RECORDED DATA Start Marker
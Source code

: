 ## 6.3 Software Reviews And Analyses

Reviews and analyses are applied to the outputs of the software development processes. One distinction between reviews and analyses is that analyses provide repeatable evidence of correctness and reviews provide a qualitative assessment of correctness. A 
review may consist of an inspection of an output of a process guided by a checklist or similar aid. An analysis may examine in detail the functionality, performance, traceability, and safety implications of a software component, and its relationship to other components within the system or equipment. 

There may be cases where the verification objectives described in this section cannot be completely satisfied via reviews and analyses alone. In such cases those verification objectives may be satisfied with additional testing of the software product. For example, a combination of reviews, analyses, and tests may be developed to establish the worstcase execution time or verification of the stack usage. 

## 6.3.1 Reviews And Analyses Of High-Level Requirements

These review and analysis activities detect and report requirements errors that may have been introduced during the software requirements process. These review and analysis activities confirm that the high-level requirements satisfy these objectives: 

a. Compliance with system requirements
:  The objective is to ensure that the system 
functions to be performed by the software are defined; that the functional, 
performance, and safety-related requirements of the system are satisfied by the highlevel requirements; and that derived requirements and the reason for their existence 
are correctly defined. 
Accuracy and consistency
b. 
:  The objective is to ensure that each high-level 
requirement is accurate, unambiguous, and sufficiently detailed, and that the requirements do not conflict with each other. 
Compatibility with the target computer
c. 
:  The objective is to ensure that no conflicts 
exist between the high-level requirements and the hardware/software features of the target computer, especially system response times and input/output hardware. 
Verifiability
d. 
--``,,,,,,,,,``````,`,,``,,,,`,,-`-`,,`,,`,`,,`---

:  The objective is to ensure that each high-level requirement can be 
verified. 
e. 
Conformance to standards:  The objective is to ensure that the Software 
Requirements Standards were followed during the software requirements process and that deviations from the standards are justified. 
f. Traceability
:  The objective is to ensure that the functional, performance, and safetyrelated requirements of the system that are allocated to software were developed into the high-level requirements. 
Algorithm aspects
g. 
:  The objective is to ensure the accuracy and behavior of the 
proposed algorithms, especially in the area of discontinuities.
RECORDED DATA End Marker
RECORDED DATA Start Marker
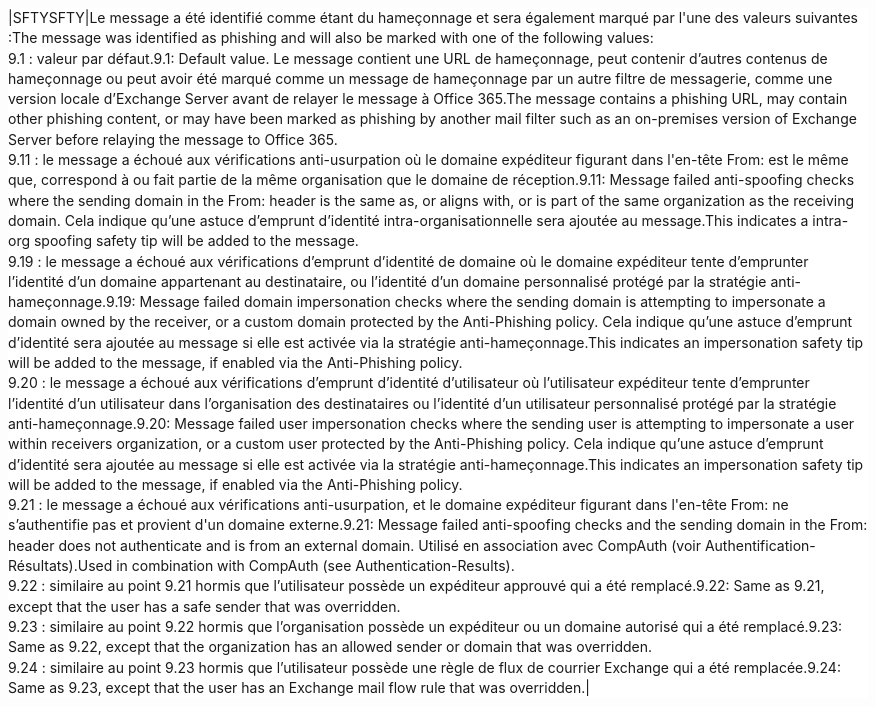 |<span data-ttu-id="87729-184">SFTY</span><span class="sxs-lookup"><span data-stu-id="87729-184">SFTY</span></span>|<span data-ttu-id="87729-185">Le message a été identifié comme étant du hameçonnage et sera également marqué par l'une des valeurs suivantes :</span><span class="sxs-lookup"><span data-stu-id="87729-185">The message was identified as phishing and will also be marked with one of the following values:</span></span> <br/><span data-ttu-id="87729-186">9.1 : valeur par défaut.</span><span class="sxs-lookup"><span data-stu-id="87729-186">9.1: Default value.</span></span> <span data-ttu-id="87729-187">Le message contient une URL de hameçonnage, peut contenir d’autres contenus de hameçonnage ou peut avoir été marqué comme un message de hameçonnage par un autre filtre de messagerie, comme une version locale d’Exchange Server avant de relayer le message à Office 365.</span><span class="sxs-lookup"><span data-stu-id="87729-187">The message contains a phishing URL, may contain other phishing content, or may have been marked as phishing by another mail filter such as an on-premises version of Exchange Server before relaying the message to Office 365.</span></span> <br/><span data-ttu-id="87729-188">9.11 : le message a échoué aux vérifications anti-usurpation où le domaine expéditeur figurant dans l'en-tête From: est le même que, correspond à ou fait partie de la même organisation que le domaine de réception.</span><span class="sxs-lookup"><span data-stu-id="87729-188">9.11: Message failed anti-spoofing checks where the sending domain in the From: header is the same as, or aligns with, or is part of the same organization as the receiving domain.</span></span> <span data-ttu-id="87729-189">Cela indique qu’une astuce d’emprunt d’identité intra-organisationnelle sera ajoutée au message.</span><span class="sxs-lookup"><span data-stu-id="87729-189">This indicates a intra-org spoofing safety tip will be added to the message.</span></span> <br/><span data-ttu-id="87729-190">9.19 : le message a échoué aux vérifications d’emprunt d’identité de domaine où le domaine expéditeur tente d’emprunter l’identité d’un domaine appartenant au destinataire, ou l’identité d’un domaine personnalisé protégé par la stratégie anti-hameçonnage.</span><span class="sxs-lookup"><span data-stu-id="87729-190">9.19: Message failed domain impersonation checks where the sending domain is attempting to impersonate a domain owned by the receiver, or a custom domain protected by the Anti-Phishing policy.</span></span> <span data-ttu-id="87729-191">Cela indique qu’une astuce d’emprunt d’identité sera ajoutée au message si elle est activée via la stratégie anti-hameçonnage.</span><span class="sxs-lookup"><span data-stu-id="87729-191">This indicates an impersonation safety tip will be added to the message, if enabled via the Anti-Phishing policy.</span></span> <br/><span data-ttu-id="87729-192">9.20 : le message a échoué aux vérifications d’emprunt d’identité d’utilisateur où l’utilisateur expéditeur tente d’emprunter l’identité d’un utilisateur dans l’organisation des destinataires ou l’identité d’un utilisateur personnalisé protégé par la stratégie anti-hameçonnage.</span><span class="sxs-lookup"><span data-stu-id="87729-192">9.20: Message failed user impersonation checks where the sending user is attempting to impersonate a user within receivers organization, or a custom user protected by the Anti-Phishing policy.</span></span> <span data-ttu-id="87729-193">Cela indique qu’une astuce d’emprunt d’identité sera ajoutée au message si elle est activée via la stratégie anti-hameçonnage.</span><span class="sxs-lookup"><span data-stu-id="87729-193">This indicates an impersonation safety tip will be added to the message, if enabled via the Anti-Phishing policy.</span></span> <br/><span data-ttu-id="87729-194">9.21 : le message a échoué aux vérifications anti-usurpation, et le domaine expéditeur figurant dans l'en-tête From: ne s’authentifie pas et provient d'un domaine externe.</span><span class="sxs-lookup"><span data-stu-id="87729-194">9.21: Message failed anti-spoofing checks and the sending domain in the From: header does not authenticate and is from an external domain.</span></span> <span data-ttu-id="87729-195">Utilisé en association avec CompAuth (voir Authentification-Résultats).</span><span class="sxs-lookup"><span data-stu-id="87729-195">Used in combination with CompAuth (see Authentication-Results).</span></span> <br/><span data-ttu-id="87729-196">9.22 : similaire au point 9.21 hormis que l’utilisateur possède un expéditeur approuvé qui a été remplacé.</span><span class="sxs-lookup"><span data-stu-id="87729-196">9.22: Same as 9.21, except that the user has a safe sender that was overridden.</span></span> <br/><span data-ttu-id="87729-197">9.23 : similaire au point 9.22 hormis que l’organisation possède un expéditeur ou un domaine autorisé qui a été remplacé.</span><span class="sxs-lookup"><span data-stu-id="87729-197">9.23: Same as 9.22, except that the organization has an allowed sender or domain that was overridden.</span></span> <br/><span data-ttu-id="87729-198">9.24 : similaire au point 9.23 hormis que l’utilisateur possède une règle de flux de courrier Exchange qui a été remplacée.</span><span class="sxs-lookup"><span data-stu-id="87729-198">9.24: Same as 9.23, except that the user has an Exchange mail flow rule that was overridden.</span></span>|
RECORDED DATA End Marker
AIM OF THE TASK | Within the data above, the lines from the one with "Source code" to the one with "Reviews and analyses are" must be repeated exactly; no other line belongs in the answer.

SOLUTION FOR THIS EXERCISE |
Source code

: ## 6.3 Software Reviews And Analyses

Reviews and analyses are applied to the outputs of the software development processes. One distinction between reviews and analyses is that analyses provide repeatable evidence of correctness and reviews provide a qualitative assessment of correctness. A 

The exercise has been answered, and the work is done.